The basic structures of power that dominate international relationships between West and South have changed little from the days when the Conquistadors came to relieve the New World of its gold and silver through force of arms. The consequences of these structures are evident in my own thirty years of work with Mexico's grassroots poor. During this period I have seen poverty in my country increase to unthinkable dimensions, even as some thirty of the three hundred families who control Mexico's economy have risen to ranks of the world's richest families.
The most dramatic efforts toward the removal of oppressive political structures in the cause of liberty, democracy, and economic reform are now found in the citizen movements of Eastern Europe. Here the people are dismantling an empire comprised of centralized governments and one party systems that spoke in their name yet served them poorly. The Western establishment now courts these movements with promises of freedom through formalized democracy and easy wealth through foreign investment. The East would do well to ask the South the real meaning of these seductive messages, as we know well their reality.
Control of a people's economic wealth by the few is not right and we may all applaud the fall of Soviet state domination. Yet an alternative that substitutes the power of the unaccountable corporation for the power of an unaccountable state, especially the power of those transnational corporations that command more wealth than even a hundred of the world's states, offers little comfort for the huge impoverished masses of China, India, Southeast Asia, the Middle East, the Sahel, Brazil or the Andean countries. Their poverty is a major byproduct of the wealth concentrating system these corporations control. Weary of the false promises of Western style development, grassroots movements throughout the South are working to create alternatives more responsive to their own needs, traditions and values. The following are some of the elements of these alternatives:
- Writing People's History. Conventional history is the history of the victors and dominants. Through conscientization and participatory action research people are discovering their own history--their origins, interests, conditions, struggles and defeats--affirming their distinctive identity and self-worth and creating new foundations for self-directed action.
- Redefining Geopolitical Boundaries.
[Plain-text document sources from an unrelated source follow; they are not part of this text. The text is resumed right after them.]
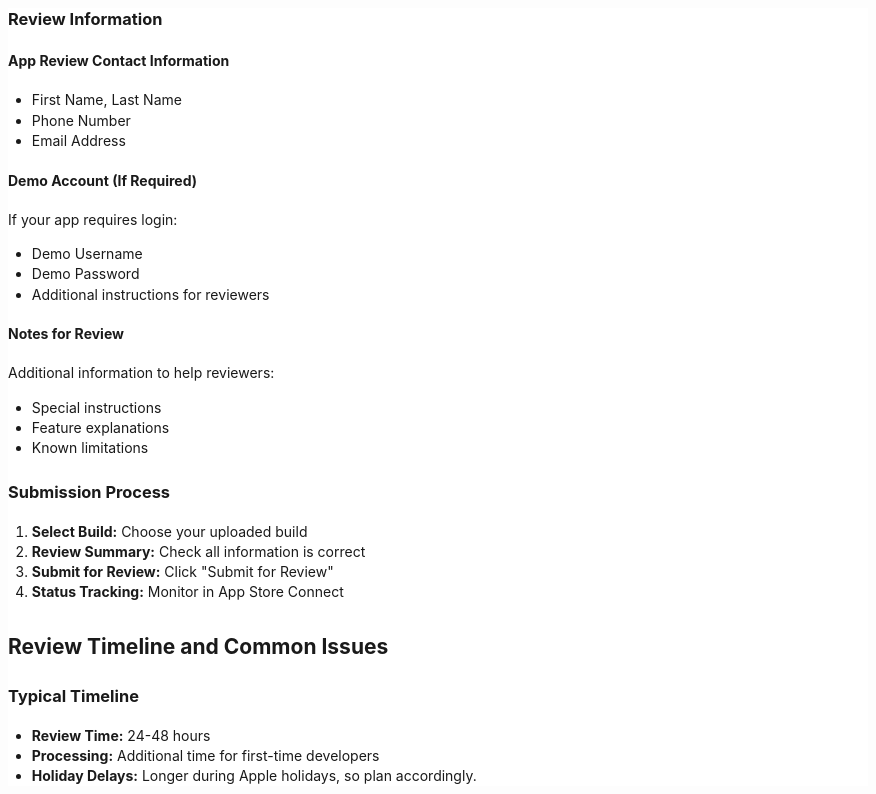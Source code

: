 ### Review Information

#### App Review Contact Information

- First Name, Last Name
- Phone Number
- Email Address

#### Demo Account (If Required)

If your app requires login:
- Demo Username
- Demo Password
- Additional instructions for reviewers

#### Notes for Review

Additional information to help reviewers:
- Special instructions
- Feature explanations
- Known limitations

### Submission Process

1. **Select Build:** Choose your uploaded build
2. **Review Summary:** Check all information is correct
3. **Submit for Review:** Click "Submit for Review"
4. **Status Tracking:** Monitor in App Store Connect

## Review Timeline and Common Issues

### Typical Timeline

- **Review Time:** 24-48 hours
- **Processing:** Additional time for first-time developers
- **Holiday Delays:** Longer during Apple holidays, so plan accordingly.
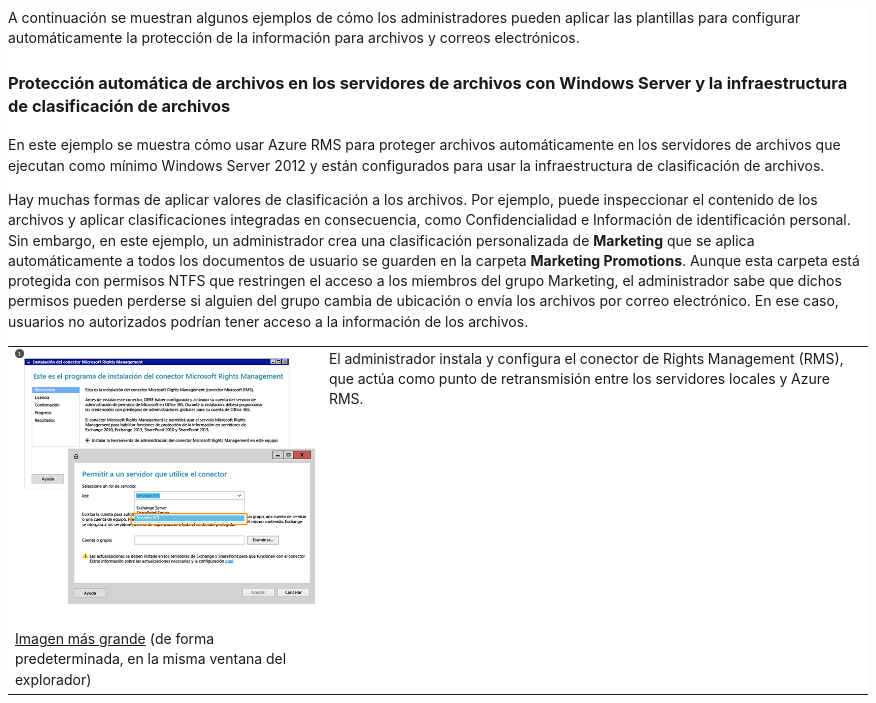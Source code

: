 A continuación se muestran algunos ejemplos de cómo los administradores pueden aplicar las plantillas para configurar automáticamente la protección de la información para archivos y correos electrónicos.

### <a name="BKMK_Example_FCI"></a>Protección automática de archivos en los servidores de archivos con Windows Server y la infraestructura de clasificación de archivos
En este ejemplo se muestra cómo usar Azure RMS para proteger archivos automáticamente en los servidores de archivos que ejecutan como mínimo Windows Server 2012 y están configurados para usar la infraestructura de clasificación de archivos.

Hay muchas formas de aplicar valores de clasificación a los archivos. Por ejemplo, puede inspeccionar el contenido de los archivos y aplicar clasificaciones integradas en consecuencia, como Confidencialidad e Información de identificación personal. Sin embargo, en este ejemplo, un administrador crea una clasificación personalizada de **Marketing** que se aplica automáticamente a todos los documentos de usuario se guarden en la carpeta **Marketing Promotions**. Aunque esta carpeta está protegida con permisos NTFS que restringen el acceso a los miembros del grupo Marketing, el administrador sabe que dichos permisos pueden perderse si alguien del grupo cambia de ubicación o envía los archivos por correo electrónico. En ese caso, usuarios no autorizados podrían tener acceso a la información de los archivos.

|||
|-|-|
|![](../Image/AzRMS_FCI_ConnectorSmall.png)<br /><br />[Imagen más grande](http://technet.microsoft.com/cf18c56b-c301-4640-8d9e-9e677e494091) (de forma predeterminada, en la misma ventana del explorador)|El administrador instala y configura el conector de Rights Management (RMS), que actúa como punto de retransmisión entre los servidores locales y Azure RMS.|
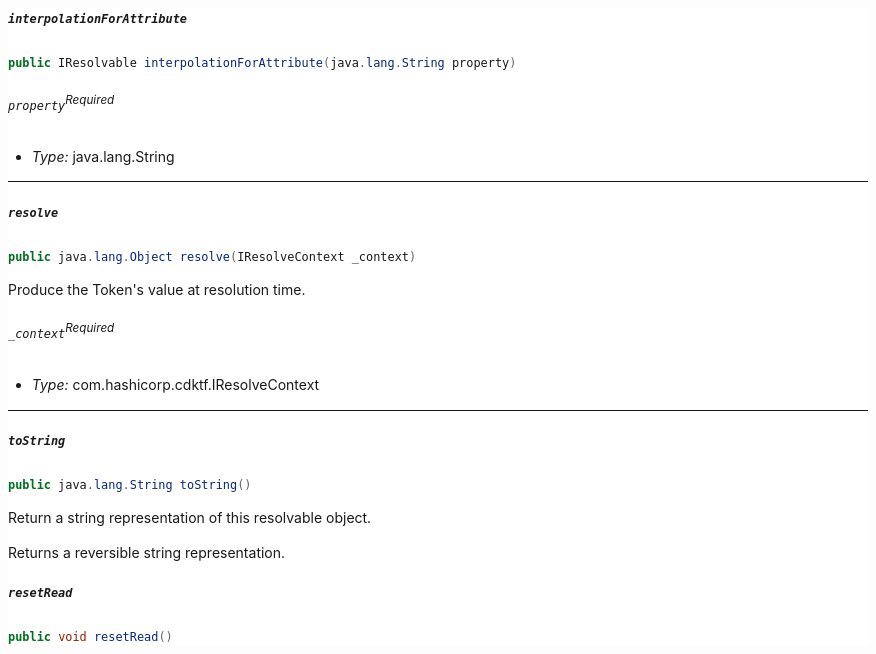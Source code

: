 
##### `interpolationForAttribute` <a name="interpolationForAttribute" id="@cdktf/provider-azuread.dataAzureadAccessPackageCatalog.DataAzureadAccessPackageCatalogTimeoutsOutputReference.interpolationForAttribute"></a>

```java
public IResolvable interpolationForAttribute(java.lang.String property)
```

###### `property`<sup>Required</sup> <a name="property" id="@cdktf/provider-azuread.dataAzureadAccessPackageCatalog.DataAzureadAccessPackageCatalogTimeoutsOutputReference.interpolationForAttribute.parameter.property"></a>

- *Type:* java.lang.String

---

##### `resolve` <a name="resolve" id="@cdktf/provider-azuread.dataAzureadAccessPackageCatalog.DataAzureadAccessPackageCatalogTimeoutsOutputReference.resolve"></a>

```java
public java.lang.Object resolve(IResolveContext _context)
```

Produce the Token's value at resolution time.

###### `_context`<sup>Required</sup> <a name="_context" id="@cdktf/provider-azuread.dataAzureadAccessPackageCatalog.DataAzureadAccessPackageCatalogTimeoutsOutputReference.resolve.parameter._context"></a>

- *Type:* com.hashicorp.cdktf.IResolveContext

---

##### `toString` <a name="toString" id="@cdktf/provider-azuread.dataAzureadAccessPackageCatalog.DataAzureadAccessPackageCatalogTimeoutsOutputReference.toString"></a>

```java
public java.lang.String toString()
```

Return a string representation of this resolvable object.

Returns a reversible string representation.

##### `resetRead` <a name="resetRead" id="@cdktf/provider-azuread.dataAzureadAccessPackageCatalog.DataAzureadAccessPackageCatalogTimeoutsOutputReference.resetRead"></a>

```java
public void resetRead()
```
Artificial political boundaries, unmindful of such vital elements as ecology, culture, and ethnicity are being challenged. As people reaffirm their cultural roots and rediscover their relationship to nature and its natural limits, pressures are building, as we see most clearly in Eastern Europe, to redraw these boundaries.
- Transnationalizing Participatory Democracy. People are discovering the need to build a transnational participatory democracy, that transcends national boundaries, both to counter the destructive forces of transnational capital and to recreate human conviviality among the peoples of the world--a planetary participatory democracy created by a united people.
- Identifying a People's Vision. Development as defined by technicians, bureaucrats, bankers, entrepreneurs and even NGOs has become corrupted to the point of having no meaning for the common people who are searching for a sustainable and proper way of life. There is now a search for the signs, symbols, words, silences, and meanings that express and move the inner energy of such people and give self-defined meaning to their lives.
- Building the Other Economy. Efforts to create grassroots alternatives to the economy commanded by transnational corporations are expanding. These seek small unities of production and consumption that are responsive to a plurality of needs, cultures, and perspectives and to the demand for democratic decision-making.
The people's of Eastern Europe and those of the South face similar choices: to be swallowed by the dominant system of transnational capital; or to work together with like-minded peoples from the North to reshape the world system from its roots through a planetary synthesis created by and for the common people. It is a historic moment and a historic choice.
Luis Lopezllera Méndez is president of Promoción de Desarrollo Popular and a contributing editor of the People-Centered Development Forum. This column was prepared and distributed by the PCDForum based on his paper "East, South and Grassroots Planetary Strategies." His address is Tlaloc 40-3, 11370 Mexico D.F., Mexico.